Quanta componente voyerista c’è in questo tipo di trasmissioni? Adesso per il “Grande Fratello” si può parlare voyerismo, allora era curiosità. La differenza è sottile ma esiste. Comunque, la gente cominciò a guardarci di mattina, di sera, di notte. Elio e le Storie Tese fecero la canzone d’amore più lunga del mondo (si chiamava “Ti amo” e durava 12 ore). Poi arrivarono gli Schiantos e alcuni amici cominciarono a leggere libri interi per riempire la notte. E io ero sempre lì che dormivo. Poi la gente ha capito che quella era una finestra e poteva venire come ospite. La trasmissione è diventata un enorme contenitore dove sono venute non centinaia ma migliaia di persone a esibirsi, a raccontarsi, a mostrarsi, a offrire dei cuccioli abbandonati, a fare delle rubriche di varia umanità e cultura in cui ognuno poteva dare il proprio contributo. Uno spaccato di varia umanità in cui non so dire chi sia venuto perché in realtà sono venuti tutti, tutti quelli che avevano qualcosa da dire o da fare. La cosa è cresciuta ed è diventata un po’, un fenomeno, e così siamo andati avanti per 5 giorni e 4 notti.

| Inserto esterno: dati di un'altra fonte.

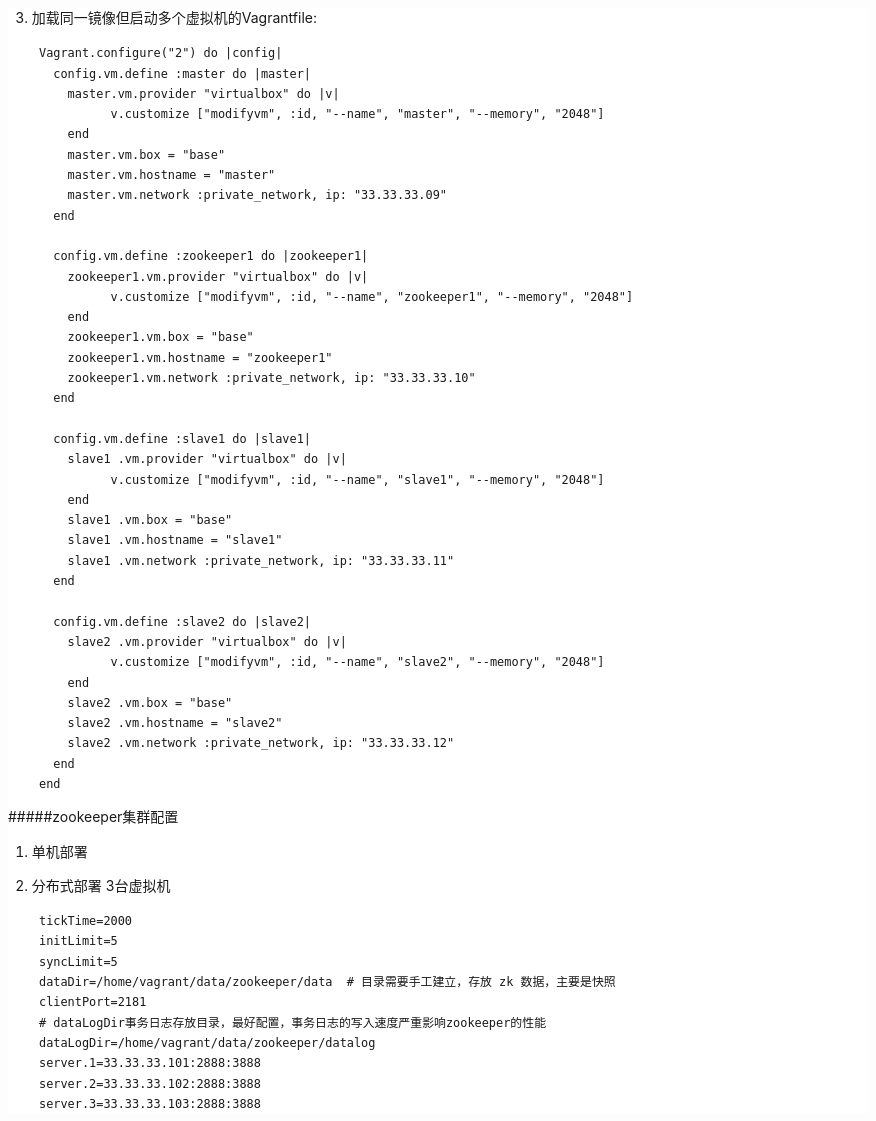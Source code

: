 3. 加载同一镜像但启动多个虚拟机的Vagrantfile:

		Vagrant.configure("2") do |config|
		  config.vm.define :master do |master|
		    master.vm.provider "virtualbox" do |v|
		          v.customize ["modifyvm", :id, "--name", "master", "--memory", "2048"]
		    end
		    master.vm.box = "base"
		    master.vm.hostname = "master"
		    master.vm.network :private_network, ip: "33.33.33.09"
		  end
		
		  config.vm.define :zookeeper1 do |zookeeper1|
		    zookeeper1.vm.provider "virtualbox" do |v|
		          v.customize ["modifyvm", :id, "--name", "zookeeper1", "--memory", "2048"]
		    end
		    zookeeper1.vm.box = "base"
		    zookeeper1.vm.hostname = "zookeeper1"
		    zookeeper1.vm.network :private_network, ip: "33.33.33.10"
		  end
		
		  config.vm.define :slave1 do |slave1|
		    slave1 .vm.provider "virtualbox" do |v|
		          v.customize ["modifyvm", :id, "--name", "slave1", "--memory", "2048"]
		    end
		    slave1 .vm.box = "base"
		    slave1 .vm.hostname = "slave1"
		    slave1 .vm.network :private_network, ip: "33.33.33.11"
		  end
		
		  config.vm.define :slave2 do |slave2|
		    slave2 .vm.provider "virtualbox" do |v|
		          v.customize ["modifyvm", :id, "--name", "slave2", "--memory", "2048"]
		    end
		    slave2 .vm.box = "base"
		    slave2 .vm.hostname = "slave2"
		    slave2 .vm.network :private_network, ip: "33.33.33.12"
		  end
		end
#####zookeeper集群配置

1. 单机部署

2. 分布式部署 3台虚拟机

		tickTime=2000
		initLimit=5
		syncLimit=5
		dataDir=/home/vagrant/data/zookeeper/data  # 目录需要手工建立，存放 zk 数据，主要是快照
		clientPort=2181
		# dataLogDir事务日志存放目录，最好配置，事务日志的写入速度严重影响zookeeper的性能
		dataLogDir=/home/vagrant/data/zookeeper/datalog
		server.1=33.33.33.101:2888:3888
		server.2=33.33.33.102:2888:3888
		server.3=33.33.33.103:2888:3888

Ma tu, a sentirti così osservato cosa provavi? Io mi sentivo assolutamente a mio agio. C’entra certamente anche il mio narcisismo ed esibizionismo; c’è però anche la voglia di mettersi in gioco, aprirsi totalmente, disarmarsi. L’ho capito dopo, quando giravo per Bologna in ciabatte, messo male, non dico in mutande.

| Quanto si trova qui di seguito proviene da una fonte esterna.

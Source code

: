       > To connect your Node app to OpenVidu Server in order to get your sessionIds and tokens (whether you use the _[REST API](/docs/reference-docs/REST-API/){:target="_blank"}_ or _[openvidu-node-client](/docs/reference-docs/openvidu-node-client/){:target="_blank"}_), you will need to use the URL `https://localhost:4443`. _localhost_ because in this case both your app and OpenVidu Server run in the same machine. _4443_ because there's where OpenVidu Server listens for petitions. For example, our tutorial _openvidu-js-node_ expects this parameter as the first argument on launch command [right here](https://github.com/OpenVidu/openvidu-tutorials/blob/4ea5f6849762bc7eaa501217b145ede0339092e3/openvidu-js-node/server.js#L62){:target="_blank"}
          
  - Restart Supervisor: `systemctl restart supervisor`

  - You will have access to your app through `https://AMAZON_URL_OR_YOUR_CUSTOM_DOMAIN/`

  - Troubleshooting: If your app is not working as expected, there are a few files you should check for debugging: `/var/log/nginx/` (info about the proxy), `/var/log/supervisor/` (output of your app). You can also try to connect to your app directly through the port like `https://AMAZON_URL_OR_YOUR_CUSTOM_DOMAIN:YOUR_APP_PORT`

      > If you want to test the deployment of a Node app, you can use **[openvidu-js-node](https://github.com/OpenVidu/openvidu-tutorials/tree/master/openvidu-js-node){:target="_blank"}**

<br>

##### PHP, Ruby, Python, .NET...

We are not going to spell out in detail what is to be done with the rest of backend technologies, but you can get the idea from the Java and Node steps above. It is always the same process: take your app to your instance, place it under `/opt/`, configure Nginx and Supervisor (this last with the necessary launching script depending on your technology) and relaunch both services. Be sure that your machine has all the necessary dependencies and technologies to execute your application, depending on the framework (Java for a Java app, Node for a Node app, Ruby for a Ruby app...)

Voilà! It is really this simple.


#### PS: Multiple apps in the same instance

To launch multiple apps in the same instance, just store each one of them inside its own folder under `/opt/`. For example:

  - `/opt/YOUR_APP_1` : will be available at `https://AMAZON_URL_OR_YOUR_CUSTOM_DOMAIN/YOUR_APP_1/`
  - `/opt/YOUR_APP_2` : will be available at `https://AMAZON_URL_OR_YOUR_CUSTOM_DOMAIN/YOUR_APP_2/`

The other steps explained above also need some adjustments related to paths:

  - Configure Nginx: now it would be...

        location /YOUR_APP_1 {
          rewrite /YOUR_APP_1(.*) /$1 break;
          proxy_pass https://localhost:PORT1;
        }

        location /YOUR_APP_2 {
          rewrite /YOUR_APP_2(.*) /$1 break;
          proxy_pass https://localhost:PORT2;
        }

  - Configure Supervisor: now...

Perché? Perché io non avevo più niente da nascondere. È stato un rilassamento assoluto. Quella di entrare di confidenza è stata una scoperta, una grande conquista e riguarda me come quelli che sono venuti a fare le cose che avevano in mente di fare. Però, non c’era voyerismo perché c’era la massima consapevolezza da parte di tutti: io ero una persona che si faceva riprendere per 100 ore ma ne ero continuamente cosciente. E penso che da parte di tutti sia stata una rappresentazione in cui il livello di verità era molto alto. Non eravamo topolini inconsapevoli, osservati da una telecamera nascosta. Eravamo delle persone avvertite che si esibivano davanti a delle telecamere palesi. È stata un esplosione di varia umanità consapevole, festosa e giocosa che si è autorappresentata. Quindi, siamo molto lontani e molto diversi da questo “Grande fratello”.

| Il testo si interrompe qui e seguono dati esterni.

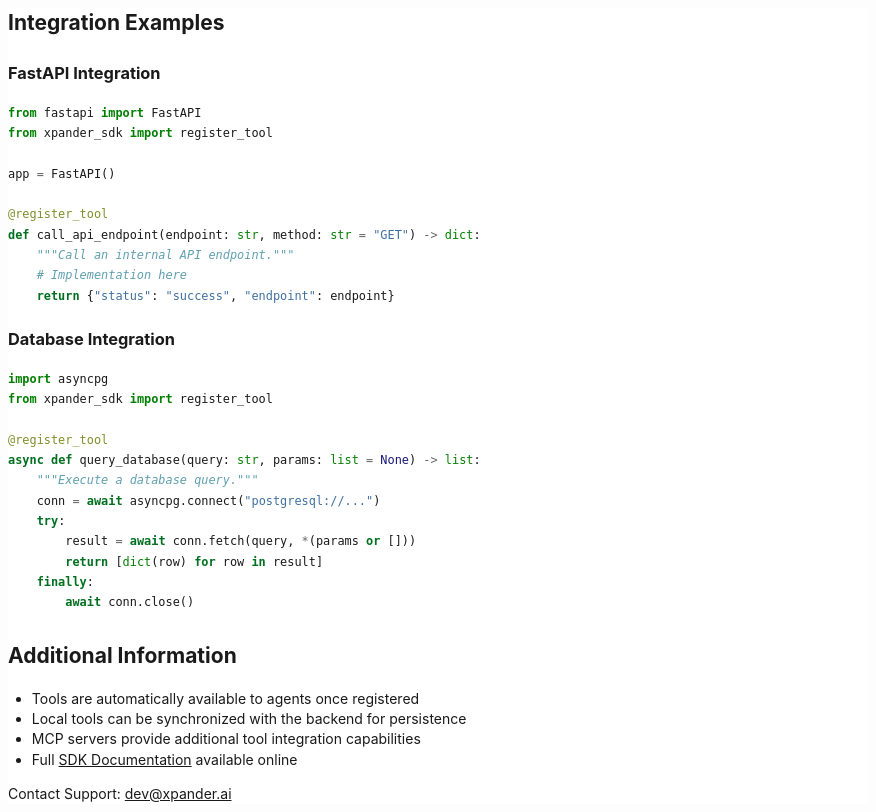 ## Integration Examples

### FastAPI Integration

```python
from fastapi import FastAPI
from xpander_sdk import register_tool

app = FastAPI()

@register_tool
def call_api_endpoint(endpoint: str, method: str = "GET") -> dict:
    """Call an internal API endpoint."""
    # Implementation here
    return {"status": "success", "endpoint": endpoint}
```

### Database Integration

```python
import asyncpg
from xpander_sdk import register_tool

@register_tool
async def query_database(query: str, params: list = None) -> list:
    """Execute a database query."""
    conn = await asyncpg.connect("postgresql://...")
    try:
        result = await conn.fetch(query, *(params or []))
        return [dict(row) for row in result]
    finally:
        await conn.close()
```

## Additional Information

- Tools are automatically available to agents once registered
- Local tools can be synchronized with the backend for persistence
- MCP servers provide additional tool integration capabilities
- Full [SDK Documentation](https://docs.xpander.ai) available online

Contact Support: dev@xpander.ai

Lo guarderai? Assolutamente sì, perché sono convinto che la realtà sia complessa. È un alibi per non giudicare mai, però io sono fatto così. Su tutte le cose ci sono aspetti contraddittori; quindi anche il Grande fratello avrà delle cose simili alle nostre e noi abbiamo avuto delle cose simili al Grande fratello. Ci sono sempre degli ingredienti che tornano. La differenza che più mi salta in mente è la dimensione: la nostra era una dimensione regionale quindi molto più intima, da villaggio non globale, ma sempre da villaggio. C’era gente che all’inizio era perplessa poi invece moltissimi andavano a letto tenendo accesa la televisione su di me che dormivo. Gente che viveva normalmente, poi dopo tre ore accendeva la televisione e diceva ‘cosa sta facendo? stanno ancora lì? Ma dai!”. Adesso nessuno si potrebbe permettere di fare una cosa così, tanto meno nazionale ma nemmeno regionale. La televisione era veramente un’altra cosa. Loro vogliono diventare famosi, io volevo solo diventare familiare. Famosi ci si diventa con la televisione normale e un minimo di popolarità noi l’avevamo già. Con le 100 ore di Lupo solitario in diretta Tv noi non dovevamo vincere nessuna gara, né dimostrare nulla a nessuno. Volevamo farlo e basta.